Exercise instructions
Word for word, restate each of the records below.

BEGIN

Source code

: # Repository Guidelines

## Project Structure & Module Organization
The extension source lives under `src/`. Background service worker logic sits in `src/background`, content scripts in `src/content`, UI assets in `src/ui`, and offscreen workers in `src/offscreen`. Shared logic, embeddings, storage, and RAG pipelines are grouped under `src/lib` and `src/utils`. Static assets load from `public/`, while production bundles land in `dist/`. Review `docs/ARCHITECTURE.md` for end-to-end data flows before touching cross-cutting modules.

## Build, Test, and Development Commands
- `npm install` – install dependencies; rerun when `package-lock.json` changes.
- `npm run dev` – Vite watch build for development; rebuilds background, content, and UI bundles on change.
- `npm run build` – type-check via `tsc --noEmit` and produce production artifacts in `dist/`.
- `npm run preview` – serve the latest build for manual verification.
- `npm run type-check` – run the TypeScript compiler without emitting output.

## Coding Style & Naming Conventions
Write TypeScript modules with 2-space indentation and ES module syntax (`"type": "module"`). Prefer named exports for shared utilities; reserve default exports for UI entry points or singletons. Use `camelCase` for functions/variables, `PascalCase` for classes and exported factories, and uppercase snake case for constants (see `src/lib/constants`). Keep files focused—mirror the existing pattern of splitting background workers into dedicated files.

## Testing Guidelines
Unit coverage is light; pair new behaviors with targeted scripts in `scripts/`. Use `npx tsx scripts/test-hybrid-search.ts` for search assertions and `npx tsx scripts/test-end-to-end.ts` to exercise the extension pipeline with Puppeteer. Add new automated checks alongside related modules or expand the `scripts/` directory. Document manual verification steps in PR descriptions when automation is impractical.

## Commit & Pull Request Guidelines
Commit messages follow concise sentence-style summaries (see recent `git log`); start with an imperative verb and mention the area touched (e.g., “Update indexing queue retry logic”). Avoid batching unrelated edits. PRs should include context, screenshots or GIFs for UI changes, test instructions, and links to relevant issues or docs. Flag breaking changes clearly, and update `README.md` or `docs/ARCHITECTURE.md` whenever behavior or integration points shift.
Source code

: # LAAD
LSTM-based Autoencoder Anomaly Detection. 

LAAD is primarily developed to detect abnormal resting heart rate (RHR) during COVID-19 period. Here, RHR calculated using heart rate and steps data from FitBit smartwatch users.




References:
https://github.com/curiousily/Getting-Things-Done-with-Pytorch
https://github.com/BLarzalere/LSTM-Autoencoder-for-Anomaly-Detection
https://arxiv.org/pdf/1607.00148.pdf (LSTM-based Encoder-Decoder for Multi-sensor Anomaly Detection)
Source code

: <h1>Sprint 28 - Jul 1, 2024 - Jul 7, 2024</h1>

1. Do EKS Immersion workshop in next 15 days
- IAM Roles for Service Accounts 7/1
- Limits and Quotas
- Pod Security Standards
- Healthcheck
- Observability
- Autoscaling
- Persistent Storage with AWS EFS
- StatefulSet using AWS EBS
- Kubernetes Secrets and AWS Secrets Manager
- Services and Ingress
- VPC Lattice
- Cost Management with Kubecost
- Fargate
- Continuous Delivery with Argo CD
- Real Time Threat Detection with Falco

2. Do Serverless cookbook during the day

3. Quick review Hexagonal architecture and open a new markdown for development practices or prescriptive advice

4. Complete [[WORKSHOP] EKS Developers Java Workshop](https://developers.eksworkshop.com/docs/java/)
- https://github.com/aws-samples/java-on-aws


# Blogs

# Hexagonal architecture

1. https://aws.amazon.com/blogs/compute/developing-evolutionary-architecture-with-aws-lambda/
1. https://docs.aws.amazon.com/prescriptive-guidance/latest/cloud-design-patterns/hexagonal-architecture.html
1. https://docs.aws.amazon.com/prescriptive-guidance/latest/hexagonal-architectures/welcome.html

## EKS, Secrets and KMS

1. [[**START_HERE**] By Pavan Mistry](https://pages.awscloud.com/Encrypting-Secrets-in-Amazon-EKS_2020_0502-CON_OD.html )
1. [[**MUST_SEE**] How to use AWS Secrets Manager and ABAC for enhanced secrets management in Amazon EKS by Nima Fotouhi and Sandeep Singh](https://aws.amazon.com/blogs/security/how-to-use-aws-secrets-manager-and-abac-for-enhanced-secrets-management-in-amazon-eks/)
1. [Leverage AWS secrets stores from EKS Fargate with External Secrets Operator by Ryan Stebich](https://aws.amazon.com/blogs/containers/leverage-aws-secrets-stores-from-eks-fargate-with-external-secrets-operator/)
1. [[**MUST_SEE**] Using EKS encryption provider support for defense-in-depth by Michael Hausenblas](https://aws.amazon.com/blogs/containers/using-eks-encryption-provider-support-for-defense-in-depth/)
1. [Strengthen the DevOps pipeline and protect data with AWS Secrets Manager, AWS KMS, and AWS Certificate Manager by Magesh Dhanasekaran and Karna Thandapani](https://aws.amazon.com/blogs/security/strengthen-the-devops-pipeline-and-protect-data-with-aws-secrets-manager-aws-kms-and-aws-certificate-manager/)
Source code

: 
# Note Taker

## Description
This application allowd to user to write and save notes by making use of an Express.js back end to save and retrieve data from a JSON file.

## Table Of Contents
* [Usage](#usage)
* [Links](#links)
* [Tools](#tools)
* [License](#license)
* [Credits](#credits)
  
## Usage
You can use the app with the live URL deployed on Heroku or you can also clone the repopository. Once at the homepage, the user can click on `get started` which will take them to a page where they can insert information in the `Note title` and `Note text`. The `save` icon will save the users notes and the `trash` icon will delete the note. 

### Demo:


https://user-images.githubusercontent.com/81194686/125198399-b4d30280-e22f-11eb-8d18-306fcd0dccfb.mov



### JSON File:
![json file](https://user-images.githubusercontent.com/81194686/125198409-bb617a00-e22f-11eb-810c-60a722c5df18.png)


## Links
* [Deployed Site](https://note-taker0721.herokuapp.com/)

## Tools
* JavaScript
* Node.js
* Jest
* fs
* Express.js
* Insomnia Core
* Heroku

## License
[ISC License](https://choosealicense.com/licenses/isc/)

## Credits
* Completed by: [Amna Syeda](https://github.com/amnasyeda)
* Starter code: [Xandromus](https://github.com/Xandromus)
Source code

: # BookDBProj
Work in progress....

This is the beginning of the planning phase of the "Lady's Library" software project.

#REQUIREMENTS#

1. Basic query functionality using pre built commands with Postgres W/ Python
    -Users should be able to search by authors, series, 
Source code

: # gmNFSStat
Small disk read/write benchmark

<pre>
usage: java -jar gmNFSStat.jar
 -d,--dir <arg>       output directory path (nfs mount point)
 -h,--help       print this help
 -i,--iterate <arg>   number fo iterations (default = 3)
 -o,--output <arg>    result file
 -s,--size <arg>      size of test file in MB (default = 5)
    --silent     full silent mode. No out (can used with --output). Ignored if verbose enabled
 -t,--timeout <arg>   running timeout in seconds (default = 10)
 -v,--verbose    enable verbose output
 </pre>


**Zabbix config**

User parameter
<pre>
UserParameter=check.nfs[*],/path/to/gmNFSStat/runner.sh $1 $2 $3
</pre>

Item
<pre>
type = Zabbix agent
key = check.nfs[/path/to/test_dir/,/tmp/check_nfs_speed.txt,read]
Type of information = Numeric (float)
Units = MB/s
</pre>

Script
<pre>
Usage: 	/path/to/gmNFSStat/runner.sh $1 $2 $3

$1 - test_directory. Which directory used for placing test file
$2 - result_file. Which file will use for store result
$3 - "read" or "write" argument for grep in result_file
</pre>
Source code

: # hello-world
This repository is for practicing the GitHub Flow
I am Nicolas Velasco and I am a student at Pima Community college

END

Answer box
Source code

: # Repository Guidelines

## Project Structure & Module Organization
The extension source lives under `src/`. Background service worker logic sits in `src/background`, content scripts in `src/content`, UI assets in `src/ui`, and offscreen workers in `src/offscreen`. Shared logic, embeddings, storage, and RAG pipelines are grouped under `src/lib` and `src/utils`. Static assets load from `public/`, while production bundles land in `dist/`. Review `docs/ARCHITECTURE.md` for end-to-end data flows before touching cross-cutting modules.

## Build, Test, and Development Commands
- `npm install` – install dependencies; rerun when `package-lock.json` changes.
- `npm run dev` – Vite watch build for development; rebuilds background, content, and UI bundles on change.
- `npm run build` – type-check via `tsc --noEmit` and produce production artifacts in `dist/`.
- `npm run preview` – serve the latest build for manual verification.
- `npm run type-check` – run the TypeScript compiler without emitting output.

## Coding Style & Naming Conventions
Write TypeScript modules with 2-space indentation and ES module syntax (`"type": "module"`). Prefer named exports for shared utilities; reserve default exports for UI entry points or singletons. Use `camelCase` for functions/variables, `PascalCase` for classes and exported factories, and uppercase snake case for constants (see `src/lib/constants`). Keep files focused—mirror the existing pattern of splitting background workers into dedicated files.

## Testing Guidelines
Unit coverage is light; pair new behaviors with targeted scripts in `scripts/`. Use `npx tsx scripts/test-hybrid-search.ts` for search assertions and `npx tsx scripts/test-end-to-end.ts` to exercise the extension pipeline with Puppeteer. Add new automated checks alongside related modules or expand the `scripts/` directory. Document manual verification steps in PR descriptions when automation is impractical.

## Commit & Pull Request Guidelines
Commit messages follow concise sentence-style summaries (see recent `git log`); start with an imperative verb and mention the area touched (e.g., “Update indexing queue retry logic”). Avoid batching unrelated edits. PRs should include context, screenshots or GIFs for UI changes, test instructions, and links to relevant issues or docs. Flag breaking changes clearly, and update `README.md` or `docs/ARCHITECTURE.md` whenever behavior or integration points shift.
Source code

: # LAAD
LSTM-based Autoencoder Anomaly Detection. 

LAAD is primarily developed to detect abnormal resting heart rate (RHR) during COVID-19 period. Here, RHR calculated using heart rate and steps data from FitBit smartwatch users.




References:
https://github.com/curiousily/Getting-Things-Done-with-Pytorch
https://github.com/BLarzalere/LSTM-Autoencoder-for-Anomaly-Detection
https://arxiv.org/pdf/1607.00148.pdf (LSTM-based Encoder-Decoder for Multi-sensor Anomaly Detection)
Source code

: <h1>Sprint 28 - Jul 1, 2024 - Jul 7, 2024</h1>

1. Do EKS Immersion workshop in next 15 days
- IAM Roles for Service Accounts 7/1
- Limits and Quotas
- Pod Security Standards
- Healthcheck
- Observability
- Autoscaling
- Persistent Storage with AWS EFS
- StatefulSet using AWS EBS
- Kubernetes Secrets and AWS Secrets Manager
- Services and Ingress
- VPC Lattice
- Cost Management with Kubecost
- Fargate
- Continuous Delivery with Argo CD
- Real Time Threat Detection with Falco

2. Do Serverless cookbook during the day

3. Quick review Hexagonal architecture and open a new markdown for development practices or prescriptive advice

4. Complete [[WORKSHOP] EKS Developers Java Workshop](https://developers.eksworkshop.com/docs/java/)
- https://github.com/aws-samples/java-on-aws


# Blogs

# Hexagonal architecture

1. https://aws.amazon.com/blogs/compute/developing-evolutionary-architecture-with-aws-lambda/
1. https://docs.aws.amazon.com/prescriptive-guidance/latest/cloud-design-patterns/hexagonal-architecture.html
1. https://docs.aws.amazon.com/prescriptive-guidance/latest/hexagonal-architectures/welcome.html

## EKS, Secrets and KMS

1. [[**START_HERE**] By Pavan Mistry](https://pages.awscloud.com/Encrypting-Secrets-in-Amazon-EKS_2020_0502-CON_OD.html )
1. [[**MUST_SEE**] How to use AWS Secrets Manager and ABAC for enhanced secrets management in Amazon EKS by Nima Fotouhi and Sandeep Singh](https://aws.amazon.com/blogs/security/how-to-use-aws-secrets-manager-and-abac-for-enhanced-secrets-management-in-amazon-eks/)
1. [Leverage AWS secrets stores from EKS Fargate with External Secrets Operator by Ryan Stebich](https://aws.amazon.com/blogs/containers/leverage-aws-secrets-stores-from-eks-fargate-with-external-secrets-operator/)
1. [[**MUST_SEE**] Using EKS encryption provider support for defense-in-depth by Michael Hausenblas](https://aws.amazon.com/blogs/containers/using-eks-encryption-provider-support-for-defense-in-depth/)
1. [Strengthen the DevOps pipeline and protect data with AWS Secrets Manager, AWS KMS, and AWS Certificate Manager by Magesh Dhanasekaran and Karna Thandapani](https://aws.amazon.com/blogs/security/strengthen-the-devops-pipeline-and-protect-data-with-aws-secrets-manager-aws-kms-and-aws-certificate-manager/)
Source code

: 
# Note Taker

## Description
This application allowd to user to write and save notes by making use of an Express.js back end to save and retrieve data from a JSON file.

## Table Of Contents
* [Usage](#usage)
* [Links](#links)
* [Tools](#tools)
* [License](#license)
* [Credits](#credits)
  
## Usage
You can use the app with the live URL deployed on Heroku or you can also clone the repopository. Once at the homepage, the user can click on `get started` which will take them to a page where they can insert information in the `Note title` and `Note text`. The `save` icon will save the users notes and the `trash` icon will delete the note. 

### Demo:


https://user-images.githubusercontent.com/81194686/125198399-b4d30280-e22f-11eb-8d18-306fcd0dccfb.mov



### JSON File:
![json file](https://user-images.githubusercontent.com/81194686/125198409-bb617a00-e22f-11eb-810c-60a722c5df18.png)


## Links
* [Deployed Site](https://note-taker0721.herokuapp.com/)

## Tools
* JavaScript
* Node.js
* Jest
* fs
* Express.js
* Insomnia Core
* Heroku

## License
[ISC License](https://choosealicense.com/licenses/isc/)

## Credits
* Completed by: [Amna Syeda](https://github.com/amnasyeda)
* Starter code: [Xandromus](https://github.com/Xandromus)
Source code

: # BookDBProj
Work in progress....

This is the beginning of the planning phase of the "Lady's Library" software project.

#REQUIREMENTS#

1. Basic query functionality using pre built commands with Postgres W/ Python
    -Users should be able to search by authors, series, 
Source code

: # gmNFSStat
Small disk read/write benchmark

<pre>
usage: java -jar gmNFSStat.jar
 -d,--dir <arg>       output directory path (nfs mount point)
 -h,--help       print this help
 -i,--iterate <arg>   number fo iterations (default = 3)
 -o,--output <arg>    result file
 -s,--size <arg>      size of test file in MB (default = 5)
    --silent     full silent mode. No out (can used with --output). Ignored if verbose enabled
 -t,--timeout <arg>   running timeout in seconds (default = 10)
 -v,--verbose    enable verbose output
 </pre>


**Zabbix config**

User parameter
<pre>
UserParameter=check.nfs[*],/path/to/gmNFSStat/runner.sh $1 $2 $3
</pre>

Item
<pre>
type = Zabbix agent
key = check.nfs[/path/to/test_dir/,/tmp/check_nfs_speed.txt,read]
Type of information = Numeric (float)
Units = MB/s
</pre>

Script
<pre>
Usage: 	/path/to/gmNFSStat/runner.sh $1 $2 $3

$1 - test_directory. Which directory used for placing test file
$2 - result_file. Which file will use for store result
$3 - "read" or "write" argument for grep in result_file
</pre>
Source code

: # hello-world
This repository is for practicing the GitHub Flow
I am Nicolas Velasco and I am a student at Pima Community college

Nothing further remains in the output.